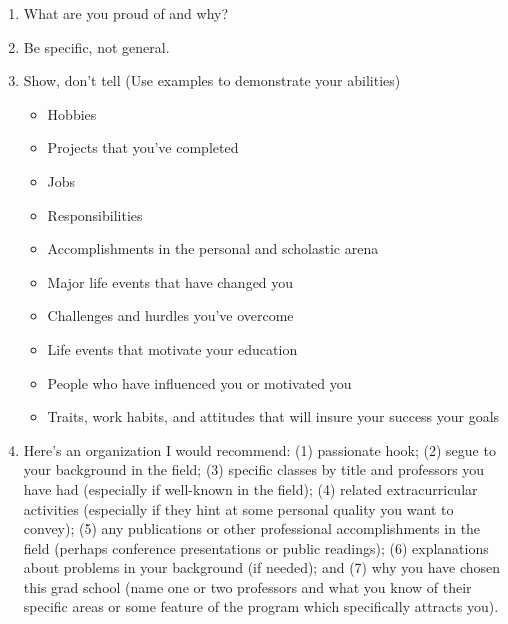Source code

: \documentclass[a4paper,12pt]{article}%
\begin{document}
\begin{enumerate}
	  \hrulefill
	  
	  \hrulefill
	  
\item What are you proud of and why?
\item 	Be specific, not general.
\item Show, don't tell (Use examples to demonstrate your abilities)
\begin{itemize}
	\item Hobbies 
	\item Projects that you've completed
	\item Jobs
	\item Responsibilities
	\item Accomplishments in the personal and scholastic arena
	\item Major life events that have changed you
	\item Challenges and hurdles you've overcome
	\item Life events that motivate your education
	\item People who have influenced you or motivated you 
	\item Traits, work habits, and attitudes that will insure your success your goals
\end{itemize}

	  \hrulefill
	  
	  \hrulefill

\item   Here's an organization I would recommend: (1) passionate hook; (2) segue to your background in the field; (3) specific classes by title and professors you have had (especially if well-known in the field); (4) related extracurricular activities (especially if they hint at some personal quality you want to convey); (5) any publications or other professional accomplishments in the field (perhaps conference presentations or public readings); (6) explanations about problems in your background (if needed); and (7) why you have chosen this grad school (name one or two professors and what you know of their specific areas or some feature of the program which specifically attracts you).
	\end{enumerate}		
	  \hrulefill
	  
	  \hrulefill 
	  
	  \hrulefill
\end{document}
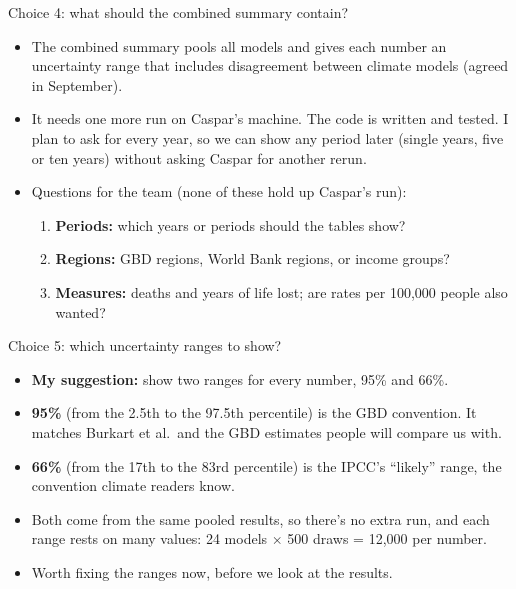 \documentclass[aspectratio=169,11pt]{beamer}
\begin{document}
\begin{frame}{Choice 4: what should the combined summary contain?}
  \begin{itemize}
    \item The combined summary pools all models and gives each number an
      uncertainty range that includes disagreement between climate models
      (agreed in September).
    \item It needs one more run on Caspar's machine. The code is written and
      tested. I plan to ask for every year, so we can show any period later
      (single years, five or ten years) without asking Caspar for another rerun.
    \item Questions for the team (none of these hold up Caspar's run):
      \begin{enumerate}
        \item \textbf{Periods:} which years or periods should the tables show?
        \item \textbf{Regions:} GBD regions, World Bank regions, or income
          groups?
        \item \textbf{Measures:} deaths and years of life lost; are rates per
          100,000 people also wanted?
      \end{enumerate}
  \end{itemize}
\end{frame}

\begin{frame}{Choice 5: which uncertainty ranges to show?}
  \begin{itemize}
    \item \textbf{My suggestion:} show two ranges for every number, 95\% and
      66\%.
    \item \textbf{95\%} (from the 2.5th to the 97.5th percentile) is the GBD
      convention. It matches Burkart et al.\ and the GBD estimates people
      will compare us with.
    \item \textbf{66\%} (from the 17th to the 83rd percentile) is the IPCC's
      ``likely'' range, the convention climate readers know.
    \item Both come from the same pooled results, so there's no extra run,
      and each range rests on many values: 24 models $\times$ 500 draws =
      12,000 per number.
    \item Worth fixing the ranges now, before we look at the results.
  \end{itemize}
\end{frame}
\end{document}
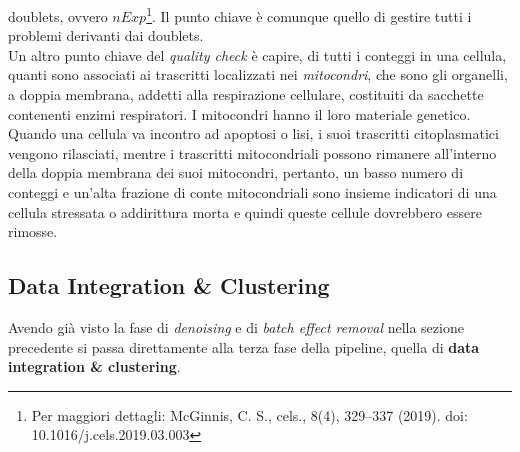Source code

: \documentclass[a4paper,12pt, oneside]{book}
\begin{document}
doublets, ovvero $nExp$\footnote{Per maggiori dettagli: McGinnis, C. S., cels.,
  8(4), 329–337 (2019). doi: 10.1016/j.cels.2019.03.003}.
Il punto chiave è comunque quello di gestire tutti i problemi derivanti dai
doublets. \\
Un altro punto chiave del \textit{quality check} è capire, di tutti i conteggi
in una cellula, quanti sono associati ai trascritti localizzati nei
\textit{mitocondri}, che sono gli organelli, a doppia membrana, addetti alla
respirazione cellulare, costituiti da sacchette contenenti enzimi
respiratori. I mitocondri hanno il loro materiale genetico. Quando una cellula
va incontro ad apoptosi o lisi, i suoi 
trascritti citoplasmatici vengono rilasciati, mentre i trascritti mitocondriali
possono rimanere all'interno della doppia membrana dei suoi mitocondri,
pertanto, un basso numero di conteggi e un'alta frazione di conte mitocondriali
sono insieme indicatori di una cellula stressata o addirittura morta e quindi
queste cellule dovrebbero essere rimosse.   
\subsection{Data Integration \& Clustering}
Avendo già visto la fase di \textit{denoising} e di \textit{batch effect
  removal} nella sezione precedente si passa direttamente alla terza fase della
pipeline, quella di \textbf{data integration \& clustering}.
\end{document}
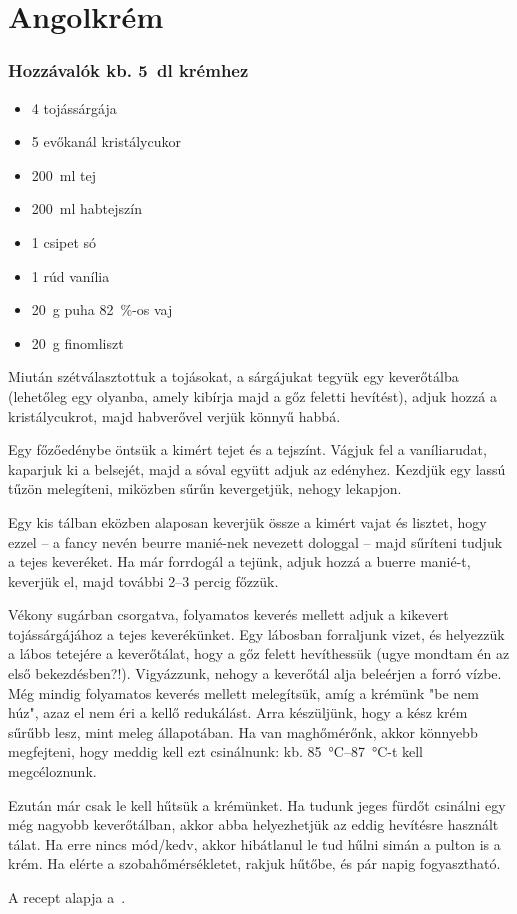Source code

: \newpage
\section{Angolkrém} \label{sec:angolkem}

\subsubsection*{Hozzávalók kb. \qty{5}{\deci\l} krémhez}
\begin{itemize}
    \item \num{4} tojássárgája
    \item \num{5} evőkanál kristálycukor
    \item \qty{200}{\ml} tej
    \item \qty{200}{\ml} habtejszín
    \item \num{1} csipet só
    \item \num{1} rúd vanília
    \item \qty{20}{\g} puha \qty{82}{\percent}-os vaj
    \item \qty{20}{\g} finomliszt
\end{itemize}

Miután szétválasztottuk a tojásokat, a sárgájukat tegyük egy keverőtálba (lehetőleg egy olyanba, amely kibírja majd a gőz feletti hevítést), adjuk hozzá a kristálycukrot, majd habverővel verjük könnyű habbá.

Egy főzőedénybe öntsük a kimért tejet és a tejszínt. Vágjuk fel a vaníliarudat, kaparjuk ki a belsejét, majd a sóval együtt adjuk az edényhez. Kezdjük egy lassú tűzön melegíteni, miközben sűrűn kevergetjük, nehogy lekapjon.

Egy kis tálban eközben alaposan keverjük össze a kimért vajat és lisztet, hogy ezzel -- a fancy nevén beurre manié-nek nevezett dologgal -- majd sűríteni tudjuk a tejes keveréket. Ha már forrdogál a tejünk, adjuk hozzá a buerre manié-t, keverjük el, majd további \numrange{2}{3} percig főzzük.

Vékony sugárban csorgatva, folyamatos keverés mellett adjuk a kikevert tojássárgájához a tejes keverékünket. Egy lábosban forraljunk vizet, és helyezzük a lábos tetejére a keverőtálat, hogy a gőz felett hevíthessük (ugye mondtam én az első bekezdésben?!). Vigyázzunk, nehogy a keverőtál alja beleérjen a forró vízbe. Még mindig folyamatos keverés mellett melegítsük, amíg a krémünk "be nem húz", azaz el nem éri a kellő redukálást. Arra készüljünk, hogy a kész krém sűrűbb lesz, mint meleg állapotában. Ha van maghőmérőnk, akkor könnyebb megfejteni, hogy meddig kell ezt csinálnunk: kb. \qtyrange{85}{87}{\celsius}-t kell megcéloznunk.

Ezután már csak le kell hűtsük a krémünket. Ha tudunk jeges fürdőt csinálni egy még nagyobb keverőtálban, akkor abba helyezhetjük az eddig hevítésre használt tálat. Ha erre nincs mód/kedv, akkor hibátlanul le tud hűlni simán a pulton is a krém. Ha elérte a szobahőmérsékletet, rakjuk hűtőbe, és pár napig fogyasztható.


A recept alapja a~\cite{szell_angolkrem}.
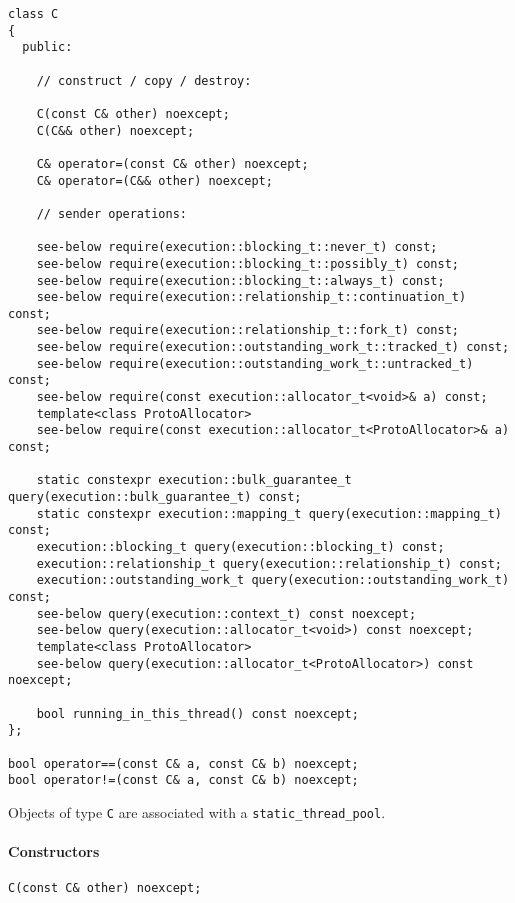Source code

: \documentclass[a4paper,12pt,notitlepage,twoside,openright]{article}
\begin{document}
\begin{verbatim}
class C
{
  public:

    // construct / copy / destroy:

    C(const C& other) noexcept;
    C(C&& other) noexcept;

    C& operator=(const C& other) noexcept;
    C& operator=(C&& other) noexcept;

    // sender operations:

    see-below require(execution::blocking_t::never_t) const;
    see-below require(execution::blocking_t::possibly_t) const;
    see-below require(execution::blocking_t::always_t) const;
    see-below require(execution::relationship_t::continuation_t) const;
    see-below require(execution::relationship_t::fork_t) const;
    see-below require(execution::outstanding_work_t::tracked_t) const;
    see-below require(execution::outstanding_work_t::untracked_t) const;
    see-below require(const execution::allocator_t<void>& a) const;
    template<class ProtoAllocator>
    see-below require(const execution::allocator_t<ProtoAllocator>& a) const;

    static constexpr execution::bulk_guarantee_t query(execution::bulk_guarantee_t) const;
    static constexpr execution::mapping_t query(execution::mapping_t) const;
    execution::blocking_t query(execution::blocking_t) const;
    execution::relationship_t query(execution::relationship_t) const;
    execution::outstanding_work_t query(execution::outstanding_work_t) const;
    see-below query(execution::context_t) const noexcept;
    see-below query(execution::allocator_t<void>) const noexcept;
    template<class ProtoAllocator>
    see-below query(execution::allocator_t<ProtoAllocator>) const noexcept;

    bool running_in_this_thread() const noexcept;
};

bool operator==(const C& a, const C& b) noexcept;
bool operator!=(const C& a, const C& b) noexcept;
\end{verbatim}

Objects of type \texttt{C} are associated with a
\texttt{static_thread_pool}.

\hypertarget{constructors-1}{%
\paragraph{Constructors}\label{constructors-1}}

\begin{verbatim}
C(const C& other) noexcept;
\end{verbatim}
\end{document}
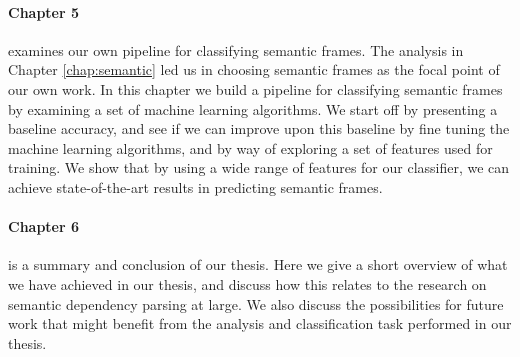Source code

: \paragraph{Chapter 5} examines our own pipeline for classifying semantic frames. The analysis in Chapter \ref{chap:semantic} led us in choosing semantic frames as the focal point of our own work. In this chapter we build a pipeline for classifying semantic frames by examining a set of machine learning algorithms. We start off by presenting a baseline accuracy, and see if we can improve upon this baseline by fine tuning the machine learning algorithms, and by way of exploring a set of features used for training. We show that by using a wide range of features for our classifier, we can achieve state-of-the-art results in predicting semantic frames.

\paragraph{Chapter 6} is a summary and conclusion of our thesis. Here we give a short overview of what we have achieved in our thesis, and discuss how this relates to the research on semantic dependency parsing at large. We also discuss the possibilities for future work that might benefit from the analysis and classification task performed in our thesis.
=-=-=-=-=
§ Work task: Start with the line with "Both come from" in the listing above and stop after the line with "doublets. \\". Write out exactly the lines in that stretch and no others, without pictures.

§ Answer box:
    \item Both come from the same pooled results, so there's no extra run,
      and each range rests on many values: 24 models $\times$ 500 draws =
      12,000 per number.
    \item Worth fixing the ranges now, before we look at the results.
  \end{itemize}
\end{frame}
\end{document}
Source code

: \documentclass[a4paper,12pt, oneside]{book}
\begin{document}
doublets, ovvero $nExp$\footnote{Per maggiori dettagli: McGinnis, C. S., cels.,
  8(4), 329–337 (2019). doi: 10.1016/j.cels.2019.03.003}.
Il punto chiave è comunque quello di gestire tutti i problemi derivanti dai
doublets. \\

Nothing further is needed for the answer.